Now, a month after my last post here, I wonder whether abandoning the blogs was wise. During my first week of abstaining from WordPress, I missed it terribly: like most bloggers, I found myself composing posts in my head that would never make it onto the keyboard. I missed reading other people’s posts and hearing about their lives. But then I lost the blogging rhythm. Three weeks off is all it took. I began to feel distanced from the blogging community. It would be easy to slip away silently, particularly since I am behind on Christmas preparations. Presents? The very word paralyzes me, yet presents for my family must be bought. Should I take a long vacation from blogging again?

Why do we blog, anyway? Each of us has a slightly different answer to that question. My posts are motivated by the desire to share something, with a caveat: whatever I want to express or share requires feedback. Some thoughts can be spilled out into a journal, but other ideas ought to be bounced back and forth, or fleshed out more formally. Aside from sharing what is inside my head, I take and share pictures of the natural beauty that surrounds me.
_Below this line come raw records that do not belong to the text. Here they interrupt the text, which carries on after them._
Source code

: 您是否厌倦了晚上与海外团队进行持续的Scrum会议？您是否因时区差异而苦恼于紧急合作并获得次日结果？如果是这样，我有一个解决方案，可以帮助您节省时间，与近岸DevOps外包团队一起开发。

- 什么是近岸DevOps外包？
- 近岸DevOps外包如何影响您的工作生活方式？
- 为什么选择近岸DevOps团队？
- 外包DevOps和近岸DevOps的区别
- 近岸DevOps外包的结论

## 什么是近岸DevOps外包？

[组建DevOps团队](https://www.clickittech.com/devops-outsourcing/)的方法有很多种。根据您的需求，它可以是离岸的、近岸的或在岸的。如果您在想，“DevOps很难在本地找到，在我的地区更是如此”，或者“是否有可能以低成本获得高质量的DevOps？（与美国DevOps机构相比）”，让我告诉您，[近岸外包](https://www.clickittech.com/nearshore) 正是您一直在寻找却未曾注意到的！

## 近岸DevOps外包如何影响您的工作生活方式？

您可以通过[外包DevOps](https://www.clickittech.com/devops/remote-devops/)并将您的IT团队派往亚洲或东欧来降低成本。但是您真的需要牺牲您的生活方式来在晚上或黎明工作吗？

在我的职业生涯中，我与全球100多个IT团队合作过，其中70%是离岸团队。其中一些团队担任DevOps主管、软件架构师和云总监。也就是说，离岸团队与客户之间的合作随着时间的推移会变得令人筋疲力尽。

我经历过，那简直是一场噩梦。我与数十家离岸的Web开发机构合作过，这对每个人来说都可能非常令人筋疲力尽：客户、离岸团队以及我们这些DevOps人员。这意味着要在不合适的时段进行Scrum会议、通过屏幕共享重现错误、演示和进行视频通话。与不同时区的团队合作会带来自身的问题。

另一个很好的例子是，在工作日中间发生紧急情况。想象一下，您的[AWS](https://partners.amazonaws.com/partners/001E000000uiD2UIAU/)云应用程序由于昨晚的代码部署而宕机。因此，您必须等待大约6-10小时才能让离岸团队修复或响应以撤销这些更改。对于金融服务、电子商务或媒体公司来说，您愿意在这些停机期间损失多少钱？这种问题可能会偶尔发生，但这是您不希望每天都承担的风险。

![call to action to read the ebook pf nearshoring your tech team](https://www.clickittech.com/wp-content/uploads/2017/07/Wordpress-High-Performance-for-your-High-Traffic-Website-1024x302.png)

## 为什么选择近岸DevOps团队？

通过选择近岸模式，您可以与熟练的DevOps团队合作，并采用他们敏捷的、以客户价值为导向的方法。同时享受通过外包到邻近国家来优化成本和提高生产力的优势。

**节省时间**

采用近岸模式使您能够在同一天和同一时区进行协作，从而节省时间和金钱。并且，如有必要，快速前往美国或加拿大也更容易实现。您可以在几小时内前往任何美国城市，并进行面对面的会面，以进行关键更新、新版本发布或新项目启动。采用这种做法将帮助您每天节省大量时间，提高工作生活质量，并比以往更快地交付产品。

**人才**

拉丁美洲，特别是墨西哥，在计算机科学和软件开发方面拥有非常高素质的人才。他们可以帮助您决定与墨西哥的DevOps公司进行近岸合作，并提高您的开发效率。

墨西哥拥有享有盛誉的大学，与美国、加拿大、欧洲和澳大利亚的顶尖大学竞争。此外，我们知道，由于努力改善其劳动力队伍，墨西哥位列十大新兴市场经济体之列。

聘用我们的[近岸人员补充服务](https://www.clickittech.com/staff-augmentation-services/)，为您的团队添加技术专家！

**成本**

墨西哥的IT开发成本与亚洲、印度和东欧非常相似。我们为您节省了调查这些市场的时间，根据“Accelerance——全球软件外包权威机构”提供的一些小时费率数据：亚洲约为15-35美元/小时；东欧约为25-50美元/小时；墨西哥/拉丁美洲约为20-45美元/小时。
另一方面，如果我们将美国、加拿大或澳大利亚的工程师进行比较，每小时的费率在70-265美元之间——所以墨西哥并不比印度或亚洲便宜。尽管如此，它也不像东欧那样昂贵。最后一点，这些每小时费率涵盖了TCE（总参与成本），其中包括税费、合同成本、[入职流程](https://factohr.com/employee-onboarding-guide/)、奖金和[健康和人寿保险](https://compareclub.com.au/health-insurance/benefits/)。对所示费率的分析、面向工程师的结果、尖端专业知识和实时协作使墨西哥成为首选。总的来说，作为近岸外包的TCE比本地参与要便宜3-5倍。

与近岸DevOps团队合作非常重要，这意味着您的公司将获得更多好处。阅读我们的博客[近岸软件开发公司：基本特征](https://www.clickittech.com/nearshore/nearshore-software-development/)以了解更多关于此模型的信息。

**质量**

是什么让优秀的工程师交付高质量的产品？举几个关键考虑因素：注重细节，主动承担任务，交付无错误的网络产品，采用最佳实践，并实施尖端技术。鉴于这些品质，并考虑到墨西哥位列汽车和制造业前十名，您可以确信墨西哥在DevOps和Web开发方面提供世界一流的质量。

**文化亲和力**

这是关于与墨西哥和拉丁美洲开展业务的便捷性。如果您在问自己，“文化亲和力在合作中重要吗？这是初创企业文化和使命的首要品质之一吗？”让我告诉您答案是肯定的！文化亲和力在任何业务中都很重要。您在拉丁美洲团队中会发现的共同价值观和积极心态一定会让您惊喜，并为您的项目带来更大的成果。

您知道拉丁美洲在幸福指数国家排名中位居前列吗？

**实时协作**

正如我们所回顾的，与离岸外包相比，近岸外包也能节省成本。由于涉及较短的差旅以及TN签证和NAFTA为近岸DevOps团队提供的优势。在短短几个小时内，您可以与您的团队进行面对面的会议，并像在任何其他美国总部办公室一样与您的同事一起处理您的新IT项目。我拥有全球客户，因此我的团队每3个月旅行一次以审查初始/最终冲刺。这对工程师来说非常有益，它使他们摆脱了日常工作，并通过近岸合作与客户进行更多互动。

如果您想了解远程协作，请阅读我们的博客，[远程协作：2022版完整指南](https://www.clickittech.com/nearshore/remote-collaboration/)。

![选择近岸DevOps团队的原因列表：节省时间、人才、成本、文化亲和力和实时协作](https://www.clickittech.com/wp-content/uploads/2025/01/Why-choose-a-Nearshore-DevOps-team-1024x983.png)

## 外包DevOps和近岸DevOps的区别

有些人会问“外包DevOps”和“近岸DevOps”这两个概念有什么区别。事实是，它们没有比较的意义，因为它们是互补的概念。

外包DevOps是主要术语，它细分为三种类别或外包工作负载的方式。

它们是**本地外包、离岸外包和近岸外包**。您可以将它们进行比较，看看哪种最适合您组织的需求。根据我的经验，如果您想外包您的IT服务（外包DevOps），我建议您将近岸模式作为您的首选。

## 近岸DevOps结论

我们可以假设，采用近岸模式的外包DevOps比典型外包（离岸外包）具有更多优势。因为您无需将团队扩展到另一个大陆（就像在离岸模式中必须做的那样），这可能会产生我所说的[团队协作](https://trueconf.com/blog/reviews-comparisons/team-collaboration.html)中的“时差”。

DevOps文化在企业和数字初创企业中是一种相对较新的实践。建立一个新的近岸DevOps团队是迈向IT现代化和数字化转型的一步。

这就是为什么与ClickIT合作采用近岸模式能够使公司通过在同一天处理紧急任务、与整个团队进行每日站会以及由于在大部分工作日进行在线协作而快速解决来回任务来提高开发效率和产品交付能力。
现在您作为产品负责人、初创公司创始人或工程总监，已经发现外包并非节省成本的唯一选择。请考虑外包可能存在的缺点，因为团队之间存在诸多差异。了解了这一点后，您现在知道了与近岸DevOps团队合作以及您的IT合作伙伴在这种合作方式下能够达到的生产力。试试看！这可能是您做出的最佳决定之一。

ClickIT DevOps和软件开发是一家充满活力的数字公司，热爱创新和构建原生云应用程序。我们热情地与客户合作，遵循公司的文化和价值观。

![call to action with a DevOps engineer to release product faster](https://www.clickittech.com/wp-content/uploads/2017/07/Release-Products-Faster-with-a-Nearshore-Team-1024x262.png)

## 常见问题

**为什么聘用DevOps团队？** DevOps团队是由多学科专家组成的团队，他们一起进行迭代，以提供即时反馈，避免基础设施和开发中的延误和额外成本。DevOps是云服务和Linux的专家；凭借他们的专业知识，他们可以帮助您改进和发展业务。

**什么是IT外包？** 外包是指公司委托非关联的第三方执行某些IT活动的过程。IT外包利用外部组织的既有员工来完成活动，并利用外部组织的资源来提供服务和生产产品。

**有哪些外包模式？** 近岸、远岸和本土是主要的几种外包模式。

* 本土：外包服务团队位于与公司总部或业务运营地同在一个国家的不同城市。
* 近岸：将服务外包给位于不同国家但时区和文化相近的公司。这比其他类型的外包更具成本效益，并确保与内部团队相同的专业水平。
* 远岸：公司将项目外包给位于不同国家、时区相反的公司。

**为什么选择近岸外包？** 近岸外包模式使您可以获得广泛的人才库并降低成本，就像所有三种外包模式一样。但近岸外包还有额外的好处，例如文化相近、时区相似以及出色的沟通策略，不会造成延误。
Not surprisingly, when I ceased blogging, I backed off on taking photos. Mid-November isn’t the most photogenic time in western North Carolina, anyway. Fall color had come and mostly gone.

So what brings me back to blogging, half-reluctant, half-shy? Well, I have snow pictures, and those photos cry out to be shared. Yes, Asheville had an unusually heavy December snow last week. The airport’s official snow count was 8 inches, but we measured 11.5” in places! Snow in December usually causes conflicts and cancellations, and this snow was no exception. There were positive aspects: my son and I went sledding, while I enjoyed walking with my daughter and my husband on the Blue Ridge Parkway, which has been closed because of treacherous icy patches. There were two precious days of driving almost nowhere. Quiet. Walks. Beauty. So, yes, I’ve got photos to share, although it snowed so continuously last Friday that I didn’t risk getting my son’s good camera wet.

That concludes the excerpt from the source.